Although largely asymptomatic, human cytomegalovirus (HCMV) can cause severe and even fatal disease in a subset of susceptible individuals. While great progress has been made in understanding essential stages of HCMV replication, a detailed description of many of these processes is lacking. Of particular interest in this proposal is the maturation of HCMV virions, namely tegument acquisition and cytoplasmic envelopment. To provide a molecular description of these events, it is important to identify the factors involved, both viral and cellular.
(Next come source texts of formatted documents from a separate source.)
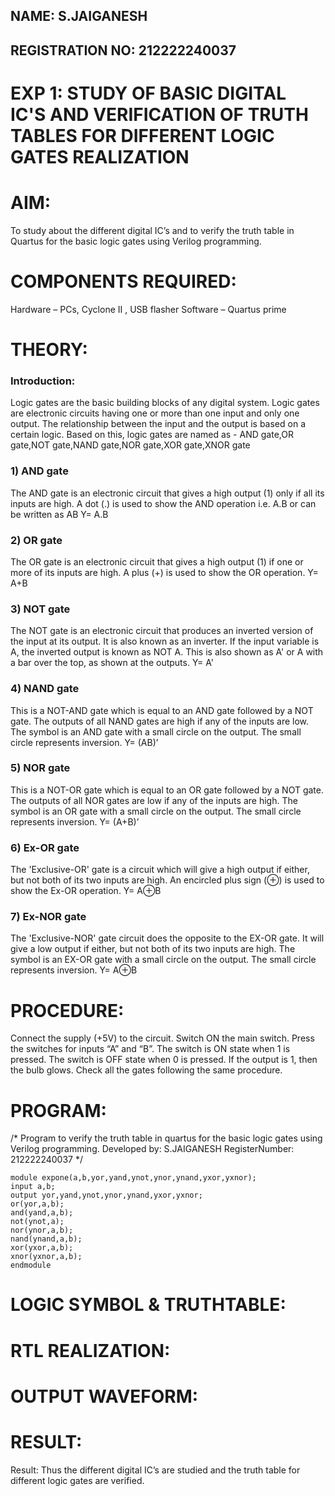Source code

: ## NAME: S.JAIGANESH
## REGISTRATION NO: 212222240037

# EXP 1: STUDY OF BASIC DIGITAL IC'S AND VERIFICATION OF TRUTH TABLES FOR DIFFERENT LOGIC GATES REALIZATION
 
# AIM:
To study about the different digital IC’s and to verify the truth table in Quartus for the basic logic gates using Verilog programming.

# COMPONENTS REQUIRED:
Hardware – PCs, Cyclone II , USB flasher
Software – Quartus prime

# THEORY:
### Introduction:
Logic gates are the basic building blocks of any digital system.
Logic gates are electronic circuits having one or more than one input and only one output.
The relationship between the input and the output is based on a certain logic. 
Based on this, logic gates are named as -
AND gate,OR gate,NOT gate,NAND gate,NOR gate,XOR gate,XNOR gate
### 1) AND gate
The AND gate is an electronic circuit that gives a high output (1) only if all its inputs are high. A dot (.) is used to show the AND operation i.e. A.B or can be written as AB
Y= A.B
### 2) OR gate
The OR gate is an electronic circuit that gives a high output (1) if one or more of its inputs are high. A plus (+) is used to show the OR operation.
Y= A+B
### 3) NOT gate
The NOT gate is an electronic circuit that produces an inverted version of the input at its output. It is also known as an inverter. If the input variable is A, the inverted output is known as NOT A. This is also shown as A' or A with a bar over the top, as shown at the outputs.
Y= A'
### 4) NAND gate
This is a NOT-AND gate which is equal to an AND gate followed by a NOT gate. The outputs of all NAND gates are high if any of the inputs are low. The symbol is an AND gate with a small circle on the output. The small circle represents inversion.
Y= (AB)’
### 5) NOR gate
This is a NOT-OR gate which is equal to an OR gate followed by a NOT gate. The outputs of all NOR gates are low if any of the inputs are high. The symbol is an OR gate with a small circle on the output. The small circle represents inversion.
Y= (A+B)’
### 6) Ex-OR gate
The 'Exclusive-OR' gate is a circuit which will give a high output if either, but not both of its two inputs are high. An encircled plus sign (⊕) is used to show the Ex-OR operation.
Y= A⊕B
### 7) Ex-NOR gate
The 'Exclusive-NOR' gate circuit does the opposite to the EX-OR gate. It will give a low output if either, but not both of its two inputs are high. The symbol is an EX-OR gate with a small circle on the output. The small circle represents inversion.
Y= A⊕B

# PROCEDURE:
Connect the supply (+5V) to the circuit.
Switch ON the main switch.
Press the switches for inputs “A” and “B”. The switch is ON state when 1 is pressed. The switch is OFF state when 0 is pressed.
If the output is 1, then the bulb glows.
Check all the gates following the same procedure.

# PROGRAM:
/*
Program to verify the truth table in quartus for the basic logic gates using Verilog programming.
Developed by: S.JAIGANESH
RegisterNumber: 212222240037
*/
```
module expone(a,b,yor,yand,ynot,ynor,ynand,yxor,yxnor);
input a,b;
output yor,yand,ynot,ynor,ynand,yxor,yxnor;
or(yor,a,b);
and(yand,a,b);
not(ynot,a);
nor(ynor,a,b);
nand(ynand,a,b);
xor(yxor,a,b);
xnor(yxnor,a,b);
endmodule 
```

# LOGIC SYMBOL & TRUTHTABLE:

# RTL REALIZATION:

# OUTPUT WAVEFORM:

# RESULT:

Result:
Thus the different digital IC’s are studied and the truth table for different logic gates are verified.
This proposal will focus on two viral proteins, UL88 and UL71. We have previously published a role for UL88 in packaging a subset of tegument proteins into the virion tegument layer and the absence of UL88 decreases viral fitness. Previous work has identified UL71 as an envelopment factor that potentially mediates membrane scission, as viruses lacking UL71 are trapped at various stages of budding. The experiments in this proposal will seek to elucidate the molecular details of how UL88 and UL71 drive tegument acquisition and envelopment, respectively. This includes a detailed analysis of functional regions on each protein as well as an investigation into additional factors that potentially contribute to each process. We will investigate the role of EEA1+ endosomes in tegument acquisition and for the membrane scission factor DNM1 in cytoplasmic envelopment. This proposal will utilize a novel fluorescence-based envelopment to identify additional cellular proteins that participate in envelopment. Taken together, these studies will further our understanding of the molecular events that drive the late stages of HCMV maturation and identify novel ways in which HCMV assembly can be targeted as a potential intervention.

虽然人类巨细胞病毒(HCMV)在很大程度上是无症状的，但它可以在一部分易感人群中引起严重甚至致命的疾病。虽然在理解巨细胞病毒复制的关键阶段方面取得了很大进展，但对其中许多过程缺乏详细的描述。在这项提议中特别感兴趣的是人巨细胞病毒病毒粒子的成熟，即被膜的获取和细胞质的包膜。为了提供这些事件的分子描述，重要的是确定涉及的因素，包括病毒和细胞。该提案将重点关注两种病毒蛋白UL88和UL71。我们之前已经发表了UL88在将被膜蛋白的子集包装到病毒粒子被膜层中的作用，而UL88的缺失会降低病毒的适合性。以前的工作已经确定UL71是一个潜在的介导膜破裂的包膜因子，因为缺乏UL71的病毒被困在萌芽的不同阶段。本方案中的实验将试图阐明UL88和UL71分别如何驱动被膜获取和包膜的分子细节。这包括对每种蛋白质功能区域的详细分析，以及对可能影响每一过程的其他因素的调查。我们将研究EEA1+内体在被膜获取中的作用，以及细胞质被膜中膜断裂因子DNM1的作用。这项提议将利用一种新的基于荧光的包膜来识别参与包膜的其他细胞蛋白质。综上所述，这些研究将进一步加深我们对驱动HCMV成熟后期的分子事件的理解，并确定将HCMV组装作为潜在干预的新方法。